Monthly Archives: January 2009
Last weekend some young friends visited us in Hanmer Springs and took us to the Malabar Restaurant for a meal. It is one of the best Indian restaurants around and gets rave reviews in national mags. During the meal, the young lady excitedly told me that there was a famous sports man at another table but she couldn’t remember if it was cricket or rugby union that was his claim to fame. She asked if I would discreetly look and inform her.
I was happy to inform her that the man was the husband of my oncologist! I would not have recognised him if he’d fallen into my plate of curry but I was aware that my oncologist is married to the head of NZ cricket, Justin Vaughan (who is also a medical doctor)Â They were obviously enjoying a family weekend with their children in Hanmer at one of the best eating houses in town.
I resisted the urge to ask my oncologist for a health assessment on the food I was eating.
It’s been a long week. It is amazing how much of one’s life gets taken up with managing one’s own treatment and care needs to be taken that Cancer doesn’t consume the life, not just the body!
The Oncologist is a little concerned about my lifestyle, living on the property in a public situation, in the middle of a tourist town, where I have a high profile. I am finding it difficult to get the rest from duties, travel and other responsibilities of life. Amidst much protest from me, I have been ‘officially’ referred for consideration or a Disability Benefit with WINZ as from last Monday.
I know we pay taxes for such socialised medicine but while one is happy for other deserving people to receive it, one always tries to live without it – another example of ‘pride’ I guess! Affects us in so many insidious ways does it not?
We have some big decisions to make over coming weeks. My body seems to be responding well with all the natural juicing and food changes we’ve made. Haven’t gone ‘fanatical’ and done the vegan thing but fortunately it is summer and there are lots of lovely fresh fruits available. I’ve been steadily maintaining ph levels of between 6.6 (Lowest) to 7.8 with most being around 6.8 – 7.4.
After missing my normal chemo session on Monday, I returned on Wednesday to see how the Cortisone was affecting things.

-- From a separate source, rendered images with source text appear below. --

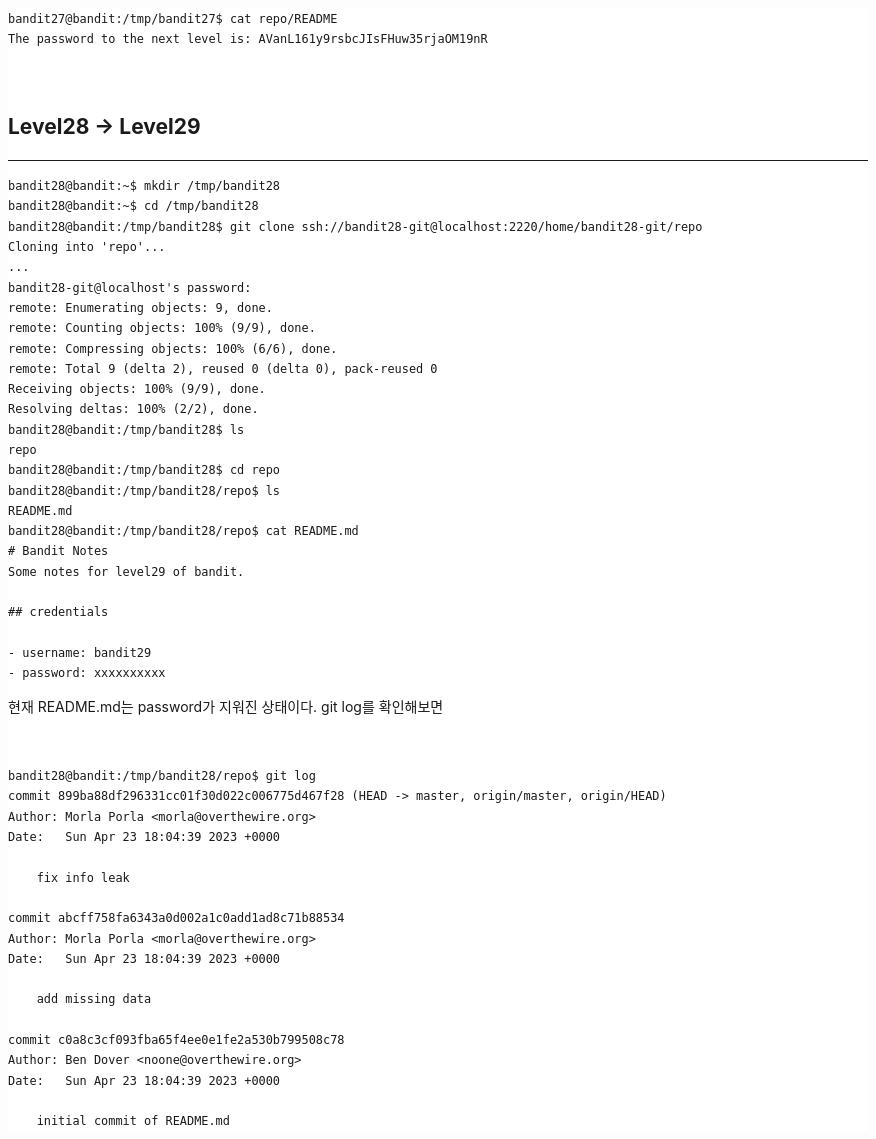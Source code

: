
 ```shell
bandit27@bandit:/tmp/bandit27$ cat repo/README
The password to the next level is: AVanL161y9rsbcJIsFHuw35rjaOM19nR
```

<br>

## Level28 -> Level29
---

```shell
bandit28@bandit:~$ mkdir /tmp/bandit28
bandit28@bandit:~$ cd /tmp/bandit28
bandit28@bandit:/tmp/bandit28$ git clone ssh://bandit28-git@localhost:2220/home/bandit28-git/repo
Cloning into 'repo'...
...
bandit28-git@localhost's password:
remote: Enumerating objects: 9, done.
remote: Counting objects: 100% (9/9), done.
remote: Compressing objects: 100% (6/6), done.
remote: Total 9 (delta 2), reused 0 (delta 0), pack-reused 0
Receiving objects: 100% (9/9), done.
Resolving deltas: 100% (2/2), done.
bandit28@bandit:/tmp/bandit28$ ls
repo
bandit28@bandit:/tmp/bandit28$ cd repo
bandit28@bandit:/tmp/bandit28/repo$ ls
README.md
bandit28@bandit:/tmp/bandit28/repo$ cat README.md
# Bandit Notes
Some notes for level29 of bandit.

## credentials

- username: bandit29
- password: xxxxxxxxxx
```

현재 README.md는 password가 지워진 상태이다. git log를 확인해보면

<br>

```shell
bandit28@bandit:/tmp/bandit28/repo$ git log
commit 899ba88df296331cc01f30d022c006775d467f28 (HEAD -> master, origin/master, origin/HEAD)
Author: Morla Porla <morla@overthewire.org>
Date:   Sun Apr 23 18:04:39 2023 +0000

    fix info leak

commit abcff758fa6343a0d002a1c0add1ad8c71b88534
Author: Morla Porla <morla@overthewire.org>
Date:   Sun Apr 23 18:04:39 2023 +0000

    add missing data

commit c0a8c3cf093fba65f4ee0e1fe2a530b799508c78
Author: Ben Dover <noone@overthewire.org>
Date:   Sun Apr 23 18:04:39 2023 +0000

    initial commit of README.md
```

On that visit, Bronwen had one of her heart synchope turns in the car on the way to the hospital. She managed to walk into the Oncology Day Ward with me but then had to lie on the examination bed herself for an hour or so to recover.
It added a bit of variety to the Onco’s and Research nurse’s day! Â
Unfortunately, although I had bounced back quickly, there were no last minute cancellations in the day room so Bronwen and I have had to stay in Christchurch for the week waiting for someone else to have a low blood count.
We finally got one for 9am Friday morning. That means we will be here till Sunday morning when we return to Ward 27 to get the needle out and then dawdle home Sunday afternoon.
It has once again entirely ruled us out of being able to attend a family wedding in Auckland this weekend. Why do young people have to schedule their weddings at such inconvenient times – perhaps it’ll be quieter without me there!
Missed out on my chemo again last Monday. Bloods OK this time, with platelets back up to 110 (from47!). Red count a little low but not sufficient to postpone the treatment.
After taking the Church service last Sunday I was feeling pretty flattened and all afternoon had acute pain in lower right liver and upper left lift that morphine didn’t help. Finally phoned Christchurch hospital (ward 27) and staff authorised increasing the dose 4 hourly until I saw the Oncologist at the scheduled Monday appointment. The Oncologist confirmed that I was having an acute reaction in 2 of the metastases and that was probably also causing the internal bleeding responsibile for the lowering of the red cell count. They immediately prescribed Cortisone and planned to admit me until I could get a CT scan to see what was going on. Fortunately the cost of a private scan would be covered by the SIRFLOX trial I am on so I was hustled over to the Private Hospital where I had the scan with results back the same afternooon!
The CT scan confirmed what the Onco believed but the good news is that it also showed a “marked decrease” in the size of the four largest metastases. It also confirmed that there are no new metastases, so every cloud has its silver lining!
A young friend, Andy Hughes, from Ireland whom I met in Hanmer Springs sent me a link written by two prominent Christians on reactions to cancer after they had been diagnosed with Prostate cancer.
In my many years of ministry I have moved from “the gifts of the Spirit are not for today – a ‘cessationist’ view, through to actively laying hands on the sick and holding documented evidence of people with major diseases being healed. I also believe that we don’t demand things of God but work with Him to see His name glorified. I am actively seeking God for a full healing but am not forgetting that in living and dying, His glory is the most important; that His glory is not necessarily greatest in my healing.